Any of the following occurs in respect of any Obligor:
it is unable to pay its debts as they fall due, or is deemed for the purposes of any applicable law to be insolvent ;
it admits its inability to pay its debts as they fall due;
it commences bankruptcy or business rehabilitation proceedings;
it begins negotiations with any creditor for the rescheduling or restructuring of any of its indebtedness; or
any of its indebtedness is subject to a moratorium.
Any of the following occurs in respect of any Obligor without the prior written consent of the Bank:
any step is taken with a view to the suspension of payments, a moratorium or a composition, compromise, assignment or similar arrangement with any of its creditors;
a meeting of its shareholders, directors or other officers is convened for the purpose of considering any resolution for, to petition for or to file documents with a court or any registrar for, its winding-up, administration or dissolution or any such resolution is passed;
any person presents a petition, or files documents with a court or any registrar, for its winding-up, administration or dissolution;
any Security Interest is enforced over any of its assets;
an order for its winding-up, administration, dissolution or reorganisation is made;
an official receiver, liquidator, plan preparer or administrator in business rehabilitation proceedings or similar officer is appointed in respect of it or any of its assets; or
any other analogous step or procedure is taken in any jurisdiction.
Any attachment, sequestration, distress or execution affects any asset(s) of any Obligor.
Any legal claim against any Obligor adversely affects its financial condition and is not discharged within the time specified by the Bank.
Cessation of business
Any Obligor ceases to carry on the business being carried out as at the date of this Agreement, except as a result of any disposal allowed under this Agreement or with the prior written consent of the Bank.
Effectiveness of Finance Documents
Any Finance Document is not effective in accordance with its terms or is alleged by an Obligor to be ineffective in accordance with its terms for any reason.
A Security Document (if any) does not create a Security Interest it purports to create.
Material adverse change
Any Obligor carries out its internal reorganisation which, in the opinion of the Bank, has or is reasonably likely to have a Material Adverse Effect.
Any event or series of events occur which, in the opinion of the Bank, has or is reasonably likely to have a Material Adverse Effect.
If an Event of Default under Clause 10.1 is outstanding, the Bank may, by notice to the Borrower:
cancel all or any part of the unutilised Commitment;
declare that all or part of any amounts outstanding under the Finance Documents are immediately due and payable and/or payable on demand by the Bank; and/or
enforce all or any part of the security constituted by the Security Documents.
Any notice given under this Sub-clause (b) will take effect in accordance with its terms.

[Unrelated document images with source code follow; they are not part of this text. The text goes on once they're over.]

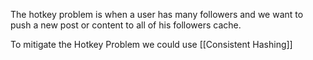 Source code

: The hotkey problem is when a user has many followers and we want to push a new post or content to all of his followers cache.

To mitigate the Hotkey Problem we could use [[Consistent Hashing]] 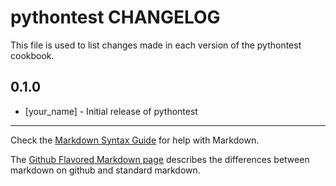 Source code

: # pythontest CHANGELOG

This file is used to list changes made in each version of the pythontest cookbook.

## 0.1.0
- [your_name] - Initial release of pythontest

- - -
Check the [Markdown Syntax Guide](http://daringfireball.net/projects/markdown/syntax) for help with Markdown.

The [Github Flavored Markdown page](http://github.github.com/github-flavored-markdown/) describes the differences between markdown on github and standard markdown.
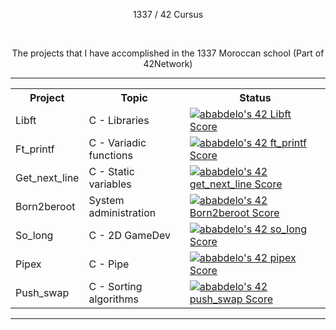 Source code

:   <p align="center"> 1337 / 42 Cursus </p> <br>  <p align="center"> The projects that I have accomplished in the 1337 Moroccan school (Part of 42Network)</p>

---

<div align="center">

<table>
  <tr>
    <th>Project</th>
    <th>Topic</th>
    <th>Status</th>
  </tr>
  <tr>
    <td>Libft</td>
    <td>C - Libraries</td>
    <td><a href="https://github.com/JaeSeoKim/badge42"><img src="https://badge42.vercel.app/api/v2/cld5ucp2200160gma02j0hbej/project/2828670" alt="ababdelo's 42 Libft Score" 42 Libft Score" /></a></td>
  </tr>
  <tr>
    <td>Ft_printf</td>
    <td>C - Variadic functions</td>
    <td><a href="https://github.com/JaeSeoKim/badge42"><img src="https://badge42.vercel.app/api/v2/cld5ucp2200160gma02j0hbej/project/2872305" alt="ababdelo's 42 ft_printf Score" /></a></td>
  </tr>
  <tr>
    <td>Get_next_line</td>
    <td>C - Static variables</td>
    <td><a href="https://github.com/JaeSeoKim/badge42"><img src="https://badge42.vercel.app/api/v2/cld5ucp2200160gma02j0hbej/project/2896421" alt="ababdelo's 42 get_next_line Score" /></a></td>
  </tr>
  <tr>
    <td>Born2beroot</td>
    <td>System administration</td>
    <td><a href="https://github.com/JaeSeoKim/badge42"><img src="https://badge42.vercel.app/api/v2/cld5ucp2200160gma02j0hbej/project/2910367" alt="ababdelo's 42 Born2beroot Score" /></a></td>
  <tr>
    <td>So_long</td>
    <td>C - 2D GameDev</td>
    <td><a href="https://github.com/JaeSeoKim/badge42"><img src="https://badge42.vercel.app/api/v2/cld5ucp2200160gma02j0hbej/project/2991334" alt="ababdelo's 42 so_long Score" /></a></td>
  </tr>
  <tr>
    <td>Pipex </td>
    <td>C - Pipe </td>
    <td><a href="https://github.com/JaeSeoKim/badge42"><img src="https://badge42.vercel.app/api/v2/cld5ucp2200160gma02j0hbej/project/2991541" alt="ababdelo's 42 pipex Score" /></a></td>
  </tr>
  </tr>
  <tr>
    <td>Push_swap</td>
    <td>C - Sorting algorithms</td>
    <td><a href="https://github.com/JaeSeoKim/badge42"><img src="https://badge42.vercel.app/api/v2/cld5ucp2200160gma02j0hbej/project/3045316" alt="ababdelo's 42 push_swap Score" /></a></td>
  </tr>
</table>

---
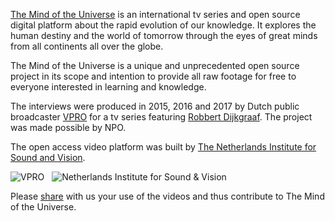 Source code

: [The Mind of the Universe](http://www.vpro.nl/mindenglish) is an international tv series and open source digital platform about the rapid evolution of our knowledge. It explores the human destiny and the world of tomorrow through the eyes of great minds from all continents all over the globe.

The Mind of the Universe is a unique and unprecedented open source project in its scope and intention to provide all raw footage for free to everyone interested in learning and knowledge.

The interviews were produced in 2015, 2016 and 2017 by Dutch public broadcaster [VPRO](http://www.vprobroadcast.com/)  for a tv series featuring [Robbert Dijkgraaf](https://en.wikipedia.org/wiki/Robbert_Dijkgraaf). The project was made possible by NPO.

The open access video platform was built by [The Netherlands Institute for Sound and Vision](http://www.beeldengeluid.nl/en).

![VPRO](/static/images/vpro-black.png)&nbsp;&nbsp;&nbsp;![Netherlands Institute for Sound & Vision](/static/images/nisv.png)

Please [share]() with us your use of the videos and thus contribute to The Mind of the Universe.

The Borrower must pay to the Bank the amount of all actual costs and expenses (including fees relating to the appraisal of security assets and legal fees) incurred by the Bank arising from or in connection with:
the negotiation, preparation, printing and execution of any Finance Document (including any Finance Document entered into after the date of this Agreement);
any amendment, waiver or consent requested by the Borrower or specifically allowed by a Finance Document;
the enforcement of, or the preservation of the Banks rights under any Finance Documents; and
any proceedings threatened or instituted by or against the Bank as a consequence of it entering into a Finance Document.

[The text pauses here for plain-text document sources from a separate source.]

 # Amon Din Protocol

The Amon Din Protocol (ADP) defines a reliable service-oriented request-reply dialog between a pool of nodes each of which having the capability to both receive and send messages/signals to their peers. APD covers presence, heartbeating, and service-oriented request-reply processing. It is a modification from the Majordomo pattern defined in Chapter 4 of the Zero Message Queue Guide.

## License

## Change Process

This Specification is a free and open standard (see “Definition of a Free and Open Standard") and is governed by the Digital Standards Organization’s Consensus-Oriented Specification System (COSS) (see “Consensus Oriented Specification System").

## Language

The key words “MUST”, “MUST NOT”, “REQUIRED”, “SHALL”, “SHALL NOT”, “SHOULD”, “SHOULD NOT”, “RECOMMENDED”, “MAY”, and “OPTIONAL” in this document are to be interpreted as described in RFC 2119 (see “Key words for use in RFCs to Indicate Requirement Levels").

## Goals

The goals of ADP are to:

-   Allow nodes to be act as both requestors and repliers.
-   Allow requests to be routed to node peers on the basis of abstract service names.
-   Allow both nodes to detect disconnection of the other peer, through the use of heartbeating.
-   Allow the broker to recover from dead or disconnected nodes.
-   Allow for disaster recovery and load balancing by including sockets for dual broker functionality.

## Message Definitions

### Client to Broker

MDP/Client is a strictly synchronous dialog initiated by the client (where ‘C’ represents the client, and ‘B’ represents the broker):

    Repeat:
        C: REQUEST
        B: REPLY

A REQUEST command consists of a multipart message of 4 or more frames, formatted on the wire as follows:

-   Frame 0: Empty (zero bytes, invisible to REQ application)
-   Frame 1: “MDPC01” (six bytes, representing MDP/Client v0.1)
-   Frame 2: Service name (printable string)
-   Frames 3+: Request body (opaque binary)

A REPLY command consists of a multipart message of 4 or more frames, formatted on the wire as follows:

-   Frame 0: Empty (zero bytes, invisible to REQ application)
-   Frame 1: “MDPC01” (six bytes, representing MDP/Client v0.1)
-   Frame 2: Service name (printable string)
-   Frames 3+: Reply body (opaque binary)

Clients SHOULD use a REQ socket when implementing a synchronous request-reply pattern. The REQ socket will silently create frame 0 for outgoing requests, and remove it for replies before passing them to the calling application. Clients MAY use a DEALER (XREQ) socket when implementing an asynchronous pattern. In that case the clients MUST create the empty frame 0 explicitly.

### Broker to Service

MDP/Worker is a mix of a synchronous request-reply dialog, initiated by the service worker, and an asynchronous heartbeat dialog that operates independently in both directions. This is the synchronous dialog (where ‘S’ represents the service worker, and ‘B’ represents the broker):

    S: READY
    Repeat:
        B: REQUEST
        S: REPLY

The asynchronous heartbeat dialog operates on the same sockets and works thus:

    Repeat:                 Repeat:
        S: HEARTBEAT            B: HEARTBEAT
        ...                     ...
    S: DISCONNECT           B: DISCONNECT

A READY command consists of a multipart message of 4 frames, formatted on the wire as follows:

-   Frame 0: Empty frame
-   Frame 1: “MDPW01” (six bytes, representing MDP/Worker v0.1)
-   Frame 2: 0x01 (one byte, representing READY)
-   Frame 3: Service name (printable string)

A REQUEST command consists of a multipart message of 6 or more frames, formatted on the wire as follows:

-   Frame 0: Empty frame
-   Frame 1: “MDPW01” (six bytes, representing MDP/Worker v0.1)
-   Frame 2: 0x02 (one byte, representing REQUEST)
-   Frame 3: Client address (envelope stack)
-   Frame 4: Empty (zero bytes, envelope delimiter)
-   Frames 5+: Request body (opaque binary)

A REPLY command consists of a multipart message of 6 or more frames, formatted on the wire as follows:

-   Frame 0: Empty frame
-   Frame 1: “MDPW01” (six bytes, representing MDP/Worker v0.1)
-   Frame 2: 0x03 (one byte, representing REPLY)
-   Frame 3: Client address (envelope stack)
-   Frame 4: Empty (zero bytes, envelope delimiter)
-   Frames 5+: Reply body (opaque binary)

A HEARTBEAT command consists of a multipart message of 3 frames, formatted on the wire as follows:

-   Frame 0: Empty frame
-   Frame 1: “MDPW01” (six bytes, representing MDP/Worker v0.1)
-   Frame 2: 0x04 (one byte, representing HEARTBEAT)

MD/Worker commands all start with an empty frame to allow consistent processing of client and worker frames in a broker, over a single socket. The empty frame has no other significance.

The Borrower agrees to waive its right to claim a refund of all fees, expenses or other amounts paid by it to the Bank after the date of this Agreement if this Agreement becomes unenforceable or the Borrower is unable to draw the full or partial amount of the Commitment under this Agreement for any reason.
The Borrower must indemnify the Bank against any loss or liability which the Bank incurs as a consequence of:
the occurrence of any Event of Default;
any failure by the Borrower to pay any amount due under any Finance Document on its due date (including, but not limited to, fees, costs and expenses arising in connection with a Loan being repaid or prepaid otherwise than on the last day of the Interest Period applicable to it);
(other than by reason of gross negligence or default by the Bank) a Loan not being drawn by the Borrower after a Utilisation Request has been delivered for that Loan;
a Loan (or part of a Loan) not being prepaid in accordance with this Agreement;
the investigation of any event which the Bank reasonably believes to be a Default;
acting or relying on any notice which the Bank reasonably believes to be genuine, correct and appropriately authorised;
obtaining of payment relating to the Borrowers liability under the Finance Documents in any foreign currency (whether that payment results from a courts decision or order requiring that the Borrower pay an indemnity or damages in any foreign currency to the Bank); or
the introduction of, or any change in any law or regulation, which affects the granting of a Loan to the Borrower.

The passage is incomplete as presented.